There's no place like Reifel for adding to the list early in the year. The variety in winter is amazing. On this visit I only toured the North-eastern part of the sanctuary and added seven species to my 2018 list.

After checking in, I looked for the Black-crowned Night Herons just off the trail to the right. As usual, they were sleeping, but they were more out in the open than usual.

Black-crowned Night Heron - Reifel Bird Sanctuary
2017 Bird # 48

A common Dabbling Duck at Reifel is the American Wigeon. Dabbling Ducks feed in shallow ponds on plant matter and insects. They are the ones that have their heads in the water and their rear ends facing upwards.

American Wigeon - Reifel Bird Sanctuary - 2017 Bird # 49

Sandhill cranes are common sights at Reifel, they mix in with the crowds. I always get nervous when they're around small children but there don't seem to be any incidents.
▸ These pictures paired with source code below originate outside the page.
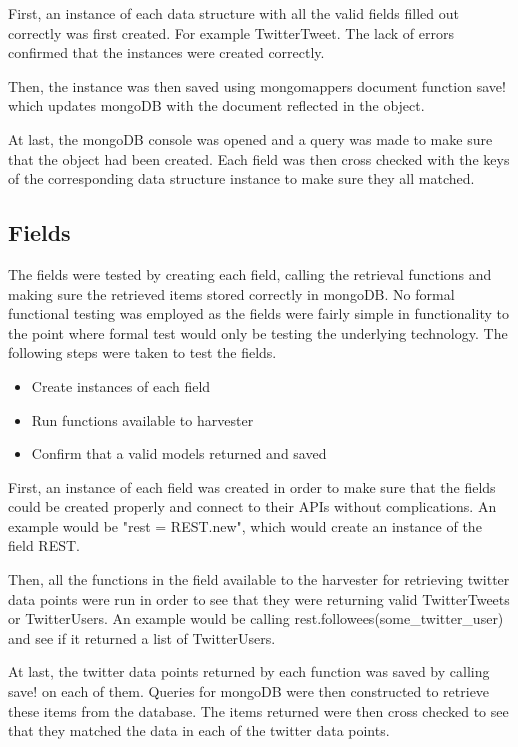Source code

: First, an instance of each data structure with all the valid fields filled out correctly was first created. For example TwitterTweet. The lack of errors confirmed that the instances were created correctly.

Then, the instance was then saved using mongomappers document function save! which updates mongoDB with the document reflected in the object.

At last, the mongoDB console was opened and a query was made to make sure that the object had been created. Each field was then cross checked with the keys of the corresponding data structure instance to make sure they all matched.

\subsection{Fields}
The fields were tested by creating each field, calling the retrieval functions and making sure the retrieved items stored correctly in mongoDB. No formal functional testing was employed as the fields were fairly simple in functionality to the point where formal test would only be testing the underlying technology. The following steps were taken to test the fields.

	\begin{itemize}
	\item Create instances of each field
	\item Run functions available to harvester
	\item Confirm that a valid models returned and saved
	\end{itemize}

First, an instance of each field was created in order to make sure that the fields could be created properly and connect to their APIs without complications. An example would be "rest = REST.new", which would create an instance of the field REST.

Then, all the functions in the field available to the harvester for retrieving twitter data points were run in order to see that they were returning valid TwitterTweets or TwitterUsers. An example would be calling rest.followees(some\_twitter\_user) and see if it returned a list of TwitterUsers.

At last, the twitter data points returned by each function was saved by calling save! on each of them. Queries for mongoDB were then constructed to retrieve these items from the database. The items returned were then cross checked to see that they matched the data in each of the twitter data points.

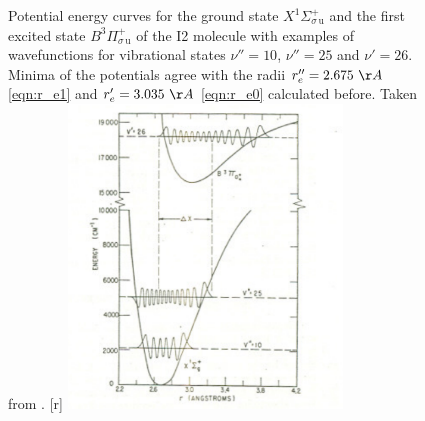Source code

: \begin{figure}[!t]
  \begin{captionbeside}[]{Potential energy curves for the ground state 
    $X ^1\Sigma_{\sigma \, \mathrm{u}}^{+}$ and the first excited state 
    $B ^3\Pi_{\sigma \, \mathrm{u}}^{+}$ of the I2 molecule with examples 
    of wavefunctions for vibrational states $\nu'' = 10$, $\nu'' = 25$ and 
    $\nu' = 26$. Minima of the potentials agree with the radii 
    $r_e'' = 2.675\ \AA$ \eqref{eqn:r_e1} and 
    $r_e'  = 3.035\ \AA$ \eqref{eqn:r_e0} calculated before. 
    Taken from \cite{zare1964calculation}.
    }[r]
    \includegraphics[width=0.65\textwidth]{pics/i2_pot.pdf}
  \end{captionbeside}
    \label{fig:i2_pot}
\end{figure}
\FloatBarrier
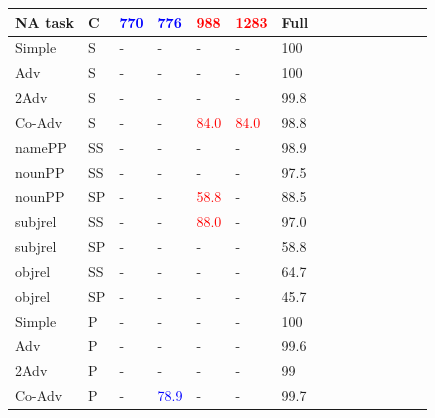 \begin{center}
\begin{table}[ht]
\begin{tabular}{|P{1.4cm}|P{0.4cm}||P{0.6cm}|P{0.6cm}|P{0.6cm}|P{0.6cm}|P{0.6cm}|P{0.6cm}|P{0.6cm}|P{0.6cm}|P{0.6cm}|P{0.6cm}|P{0.6cm}|P{0.6cm}||P{0.6cm}|}
\hline
\B NA task & \B C & \B \textcolor{blue}{770} & \B \textcolor{blue}{776} & \B \textcolor{red}{988} & \B \textcolor{red}{1283} & \B Full \\
\hline
\hline


\B Simple & \B S & - &  - &    - &  - &  100 \\

\B Adv & \B S &  - &  - &  - &  - &  100 \\

\B 2Adv & \B S &  - &  - &  - &  - &  99.8 \\

\B Co-Adv & \B S &  - &  - &  \textcolor{red}{84.0} &  \textcolor{red}{84.0} &  98.8 \\

\B namePP & \B SS &  - &  - &  - &  - &  98.9 \\

\B nounPP & \B SS &  - &  - & - &  - &  97.5 \\

\B nounPP & \B SP &  \B - &  - &  \textcolor{red}{58.8} &  - &  88.5 \\

\B subjrel & \B SS &   - &  - & \textcolor{red}{88.0} &  - &  97.0 \\

\B subjrel & \B SP &  \B - &  - &  - &  - &  58.8 \\

\B objrel & \B SS & \B - &  - &  - &  - &  64.7 \\

\B objrel & \B SP &  \B - &  - &  - &  - &  45.7 \\

\hline
\B Simple & \B P &  - &  - &  - &  - &  100 \\

\B Adv & \B P &  - &  - &  - &  - &  99.6 \\

\B 2Adv & \B P & - &  - & - & - &  99 \\

\B Co-Adv & \B P &  - &  \textcolor{blue}{78.9} & - &  - &  99.7 \\


\end{tabular}
\end{table}
\end{center}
Sandhill Crane - Reifel Bird Sanctuary - 2017 Bird # 50

Here's a movie of one feeding on the bird seed that litters the ground.

If you're looking for House Sparrows, the entrance to Reifel is a good place to find this European Species. I don't know if the abundance of seed attracts them, but they are much scarcer in the rest of the Sanctuary.

House Sparrow - Reifel Bird Sanctuary

Reifel is one of the best places to see the Ring-necked Duck. This photo shows the orange band around the neck that gives them their name.

Ring-necked Duck - Reifel Bird Sanctuary - 2017 Bird #51 

Out on the large pond to the North there were some ducks perched on a floating log. Amongst them was a male Common Merganser.

Common Merganser - Reifel Bird Sanctuary - 2017 Bird # 52

During the winter the Golden-Crowned and White-crowned Sparrows are abundant on the Lower Mainland. This Golden-crowned is still in it's Basic (non-breeding) plumage.

Golden-crowned Sparrow - Reifel Bird Sanctuary

I was now halfway down the East Dyke trail. There is a turnoff to the south that takes you deeper into the forested area. I noticed a couple of photographers looking up into the trees and went over to investigate. They were shooting a flock of small finch like birds. They confirmed that they were Common Redpolls.

These are a northern species that is closely related to the Pine Siskin. We've had an irruption of Redpolls and Crossbills from the north this winter. I started snapping photos,  but the light was poor and the birds were moving constantly.

Common Redpoll - Reifel Bird Sanctuary - 2017 Bird # 53

Here's another shot, other than the red on the head, they are quite similar to Pine Siskins.

I returned to the main trail and met up with some people looking up into a dark area of a large tree. There was a Great Horned Owl up there. The photo below was the best I could get as it was facing away from us.

Great Horned Owl - Reifel Bird Sanctuary - 2017 Bird # 54

I started heading back to the entrance and was able to get a more open shot of a Common Redpoll.

Further along there was a Male Wood Duck that looked like he was losing his head.

Wood Duck - Reifel Bird Sanctuary

And here's a couple of pairs of Wood Ducks, enough to play bridge if they could find a table and some cards.

Finally, many people visit Reifel so they can feed the birds. It's very common to see Chickadees eating out of people's hands. I've started to see Red-winged Blackbirds doing the same.

But I've never seen this before:

This ended my visit to Reifel and my birding for this weekend.